The Butler controversy continues. For some reason Todd Gitlin, whom even people who disagree with him consider “nuanced,” comes out with a defense of his colleague at Columbia, Judith Butler. Despite the obvious daylight between him and Judith, he frames this as part of a schoolyard fight where he’s defending his friend, and is just one stage before, “I’m rubber and your glue…”
Not what I’d call a serious contribution to the issues at hand.
The Trouble With Judith Butler—and Her Critics
September 4, 2012, 2:24 pm
By Todd Gitlin
Whatever one wants to say about the philosopher Judith Butler’s contribution to contemporary thought, I suspect that not even her most devoted disciple would call her a lucid writer. In her introduction to an early book, Gender Trouble, she writes:
- There is a new venue for theory, necessarily impure, where it emerges in and as the very event of cultural translation. This is not the displacement of theory by historicism, nor a simple historicization of theory that exposes the contingent limits of its more generalizable claims. It is, rather, the emergence of theory at the site where cultural horizons meet, where the demand for translation is acute and its promise of success, uncertain.
What we have here, and throughout Butler’s writings, are not so much [sic?] sentences that carry propositions as a whiff of the burning of incense before an idol called “theory.” There are some in the academy who find this practice “emancipating.” I do not.
I agree (nice image), although this is hardly the most impenetrable of her smoke columns.

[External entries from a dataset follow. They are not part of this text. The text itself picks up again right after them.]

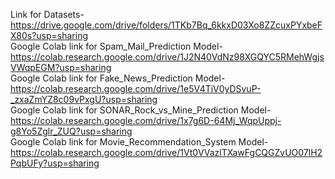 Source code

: Link for Datasets- <br>
https://drive.google.com/drive/folders/1TKb7Bq_6kkxD03Xo8ZZcuxPYxbeFX80s?usp=sharing <br>
Google Colab link for Spam_Mail_Prediction Model- <br>
https://colab.research.google.com/drive/1J2N40VdNz98XGQYC5RMehWgjsVWqpEGM?usp=sharing <br>
Google Colab link for Fake_News_Prediction Model- <br>
https://colab.research.google.com/drive/1e5V4TiV0yDSvuP-_zxaZmYZ8c09vPxgU?usp=sharing <br>
Google Colab link for SONAR_Rock_vs_Mine_Prediction Model- <br>
https://colab.research.google.com/drive/1x7g6D-64Mj_WqpUppj-g8Yo5Zglr_ZUQ?usp=sharing <br>
Google Colab link for Movie_Recommendation_System Model- <br>
https://colab.research.google.com/drive/1Vt0VVazlTXawFgCQGZvUO07lH2PqbUFy?usp=sharing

It actually brushes close to comprehensibility.
Be that as it may, the author of those unilluminating sentences is soon to receive the City of Frankfurt’s triennial Theodor W. Adorno Prize, named for the brilliant, prolific, vastly complex, often tangled, so-called Frankfurt School German-Jewish thinker genius who was himself given to wild overstatement of the sort that Butler, in fact, quotes in the epigraph to another one of her books: “The value of thought is measured by its distance from the continuity of the familiar.” A moment’s reflection shows this to be nonsense. Adorno had bad days, too.
Actually it’s one of the unspoken goals of most academics who want to make an original contribution: the counter-intuitive truth. Who wants to spend a lifetime regurgitating Vérités de la Palice?

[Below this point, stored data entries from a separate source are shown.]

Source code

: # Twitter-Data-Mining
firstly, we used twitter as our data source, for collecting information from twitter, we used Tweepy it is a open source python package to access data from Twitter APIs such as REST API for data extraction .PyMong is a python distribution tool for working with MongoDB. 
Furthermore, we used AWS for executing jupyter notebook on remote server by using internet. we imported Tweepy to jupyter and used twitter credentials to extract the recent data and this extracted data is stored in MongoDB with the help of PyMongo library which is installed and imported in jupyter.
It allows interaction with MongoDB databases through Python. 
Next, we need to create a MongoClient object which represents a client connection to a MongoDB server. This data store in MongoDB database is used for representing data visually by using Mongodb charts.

The politics of “theory” and prize committees would be interesting subjects on their own, but the focus of vehement attack by The Jerusalem Post and organizations devoted to My-Israel-Right-or-Wrong politics is a more specific claim.

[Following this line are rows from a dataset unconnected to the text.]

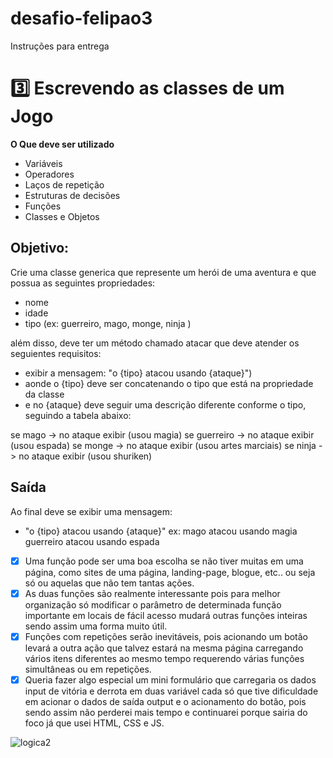 # desafio-felipao3
Instruções para entrega
# 3️⃣ Escrevendo as classes de um Jogo

**O Que deve ser utilizado**

- Variáveis
- Operadores
- Laços de repetição
- Estruturas de decisões
- Funções
- Classes e Objetos

## Objetivo:

Crie uma classe generica que represente um herói de uma aventura e que possua as seguintes propriedades:

- nome
- idade
- tipo (ex: guerreiro, mago, monge, ninja )

além disso, deve ter um método chamado atacar que deve atender os seguientes requisitos:

- exibir a mensagem: "o {tipo} atacou usando {ataque}")
- aonde o {tipo} deve ser concatenando o tipo que está na propriedade da classe
- e no {ataque} deve seguir uma descrição diferente conforme o tipo, seguindo a tabela abaixo:

se mago -> no ataque exibir (usou magia)
se guerreiro -> no ataque exibir (usou espada)
se monge -> no ataque exibir (usou artes marciais)
se ninja -> no ataque exibir (usou shuriken)

## Saída

Ao final deve se exibir uma mensagem:

- "o {tipo} atacou usando {ataque}"
  ex: mago atacou usando magia
  guerreiro atacou usando espada
 

 

- [x] Uma função pode ser uma boa escolha se não tiver muitas em uma página, como sites de uma página, landing-page, blogue, etc.. ou seja só ou aquelas que não tem tantas ações.
- [x] As duas funções são realmente interessante pois para melhor organização só modificar o parâmetro de determinada função importante em locais de fácil acesso mudará outras funções inteiras sendo assim uma forma muito útil.
- [x] Funções com repetições serão inevitáveis, pois acionando um botão levará a outra ação que talvez estará na mesma página carregando vários itens diferentes ao mesmo tempo requerendo várias funções simultâneas ou em repetições.
- [x] Queria fazer algo especial um mini formulário que carregaria os dados input de vitória e derrota em duas variável cada só que tive dificuldade em acionar o dados de saída output e o acionamento do botão, pois sendo assim não perderei mais tempo e continuarei porque sairia do foco já que usei HTML, CSS e JS. 

![logica2](https://github.com/user-attachments/assets/76d23b8a-3724-4c71-858c-b9c2d44f8761)
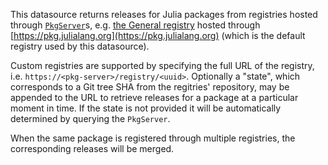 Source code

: This datasource returns releases for Julia packages from registries hosted
through [`PkgServer`](https://github.com/JuliaPackaging/PkgServer.jl/)s, e.g.
[the General registry](https://github.com/JuliaRegistries/General/) hosted
through [https://pkg.julialang.org](https://pkg.julialang.org) (which is the
default registry used by this datasource).

Custom registries are supported by specifying the full URL of the registry,
i.e. `https://<pkg-server>/registry/<uuid>`. Optionally a "state", which
corresponds to a Git tree SHA from the regitries' repository, may be appended
to the URL to retrieve releases for a package at a particular moment in time.
If the state is not provided it will be automatically determined by querying
the `PkgServer`.

When the same package is registered through multiple registries, the
corresponding releases will be merged.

This is an interesting trope that one runs across often: “my Israel right or wrong” or the “Israel firsters.” It’s an effort to dismiss as some kind of primitive incarnation of an “us-them” mentality, people who defend Israel against calumnies. Most people identified as Israel-firsters are not. They are capable of both recognizing legitimate criticism and even articulating it.
But we draw lines between constructive criticism and destructive, between criticizing policies soberly and demonizing, between concerned tochachah and existential hatred. Most people who dismiss defenders of Israel as Israel-firsters, on the other hand, are “Israel is wrong firsters,” who, like Judith Butler, have no trouble finding their full-throated voices when criticizing Israel in no uncertain terms and based on highly uncertain sources, but somehow mumble and fumble when it comes to denouncing her ferocious enemies.
In the context of a battle with an enemy that has one of the most regressive ”my side right or wrong” attitudes – “love my side and hate everyone else” – which is constantly being reinforced by the opposite “progressive” meme of “your side right or wrong” that must accept the epistemological priority of the subaltern “Other” (as does Helena Cobban), it’s a pretty ugly accusation. It goes hand in hand with the common trope, “any criticism of Israel is considered anti-Semitic,” which Butler and her convulsively anti-Israel colleagues uses constantly as a smokescreen for vicious criticism.
In the words of the Post’s Benjamin Weinthal, Butler “advocates a sweeping boycott of ties with Israel’s cultural and academic establishment and has defended Hezbollah and Hamas as progressive organizations.”
This slovenly slash-and-burn propaganda, masquerading as journalism, has occasioned a crisp reply by Butler:
Wow. This is pretty amazing. Weinthal’s piece is slash and burn propaganda, while her long, rambling, and insubstantial reply is “crisp”? Surely a scholar of nuance, like Todd Gitlin can do better. This is red-meat language for the carnivore “progressive” choir.